In fact, Warren Buffett has out-smarted everyone and donated 98% of his entire wealth to Bill & Melinda Charity Foundation to avoid even further taxes after he is gone to another world.

There’s something called – Death Tax or more commonly known as Estate Tax. In 2013, US congress passed a bill to impose 40% tax on Estate with more than $5 million in  net worth. In simple terms, if you leave $5 million or more of wealth to your children, then before it could be transferred to your loved ones, US government will take away 40% or $2 million of it in Estate taxes. That’s the law as of today.

But when assets are donated to a charity then there’s no estate tax on it. That’s exactly what Warren Buffett has done with his money.

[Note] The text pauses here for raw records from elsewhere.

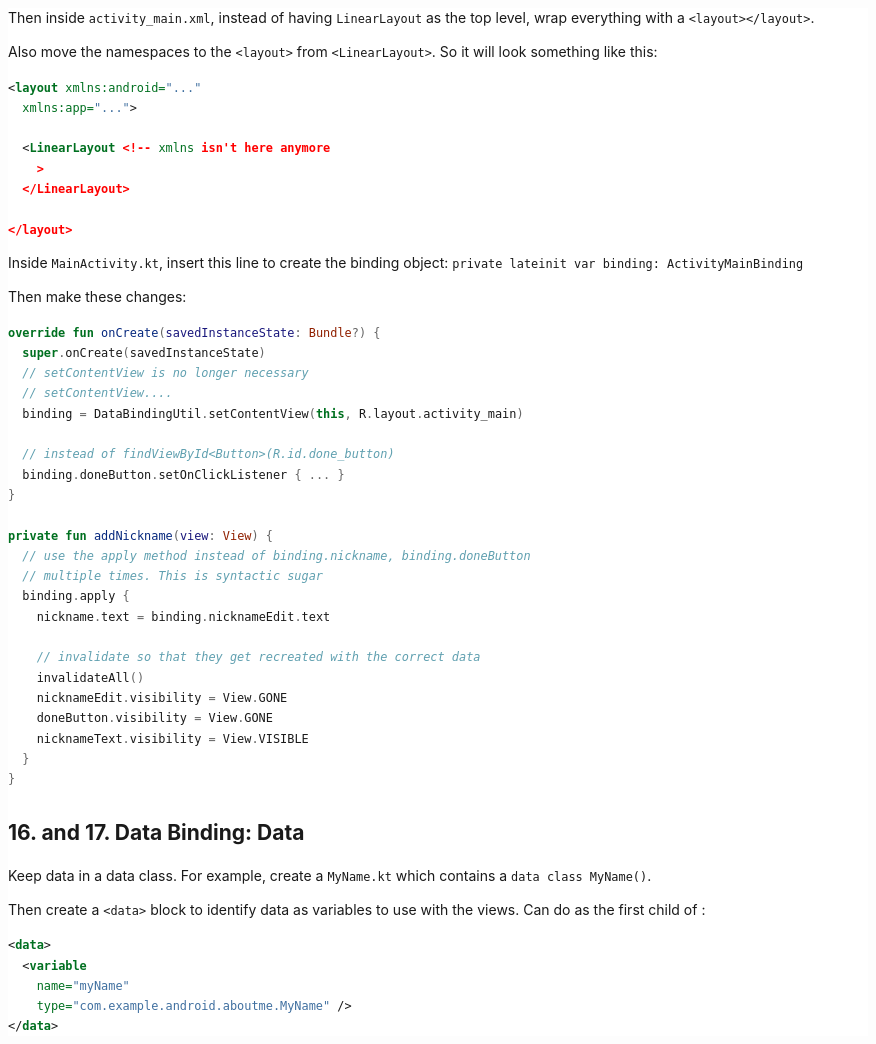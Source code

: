 Then inside `activity_main.xml`, instead of having `LinearLayout` as the top level, wrap everything with a `<layout></layout>`.

Also move the namespaces to the `<layout>` from `<LinearLayout>`. So it will look something like this:
```xml
<layout xmlns:android="..."
  xmlns:app="...">

  <LinearLayout <!-- xmlns isn't here anymore
    >
  </LinearLayout>

</layout>
```

Inside `MainActivity.kt`, insert this line to create the binding object: `private lateinit var binding: ActivityMainBinding`

Then make these changes:
```kotlin
override fun onCreate(savedInstanceState: Bundle?) {
  super.onCreate(savedInstanceState)
  // setContentView is no longer necessary
  // setContentView.... 
  binding = DataBindingUtil.setContentView(this, R.layout.activity_main)

  // instead of findViewById<Button>(R.id.done_button)
  binding.doneButton.setOnClickListener { ... }
}

private fun addNickname(view: View) {
  // use the apply method instead of binding.nickname, binding.doneButton
  // multiple times. This is syntactic sugar
  binding.apply {
    nickname.text = binding.nicknameEdit.text

    // invalidate so that they get recreated with the correct data
    invalidateAll()
    nicknameEdit.visibility = View.GONE
    doneButton.visibility = View.GONE
    nicknameText.visibility = View.VISIBLE
  }
}
```

## 16. and 17. Data Binding: Data
Keep data in a data class. For example, create a `MyName.kt` which contains a `data class MyName()`.

Then create a `<data>` block to identify data as variables to use with the views. Can do as the first child of <layout>:
```xml
<data>
  <variable
    name="myName"
    type="com.example.android.aboutme.MyName" />
</data>
```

His money will find it’s ways to help those who need it for a long time.


What if we need the money today

Any profit earned in our investments, is ours to keep after paying the taxes. So, we can sell it anytime we need some extra money or there’s another interesting opportunity to invest into.

If we book our profits, then we just have to pay the short term capital gain tax if investment period was less than a year or long term capital gain tax if the holding period was more than a year.

Many great investors sell their portfolios from time to time too including Warren Buffett. But they mostly do it when there’s a better investment opportunity they find. For instance, Warren sold his investments in IBM and switched to Apple instead. Today he is the single largest shareholder in Apple company.


What Most Investors Actually Do

Common investors like you and me mostly do same thing every time market goes few percentages down or we have earned a good profit on some investment. We panic.

We panic when market goes down and we panic when we earned a good profit on our investment.

This panic leads us to sell the holdings prematurely and book the profits.


So, let’s take a look at 2 studies next. First study will explain the effects of actively buying and selling the stocks while second study will show the benefits of holding investments for long time – an example of deferred tax.


Effects of Annual Rollover

For this illustration, we will take a hypothetical scenario. Suppose you are a devoted investor who can find great opportunities one after another. There’s no limit on your skills to find at least one investment a year that would yield 15% annual returns.

So, on 1st January if you invest $100,000 then on 31st Dec, your portfolio would grow to $115,000 and it continues for next 20 years.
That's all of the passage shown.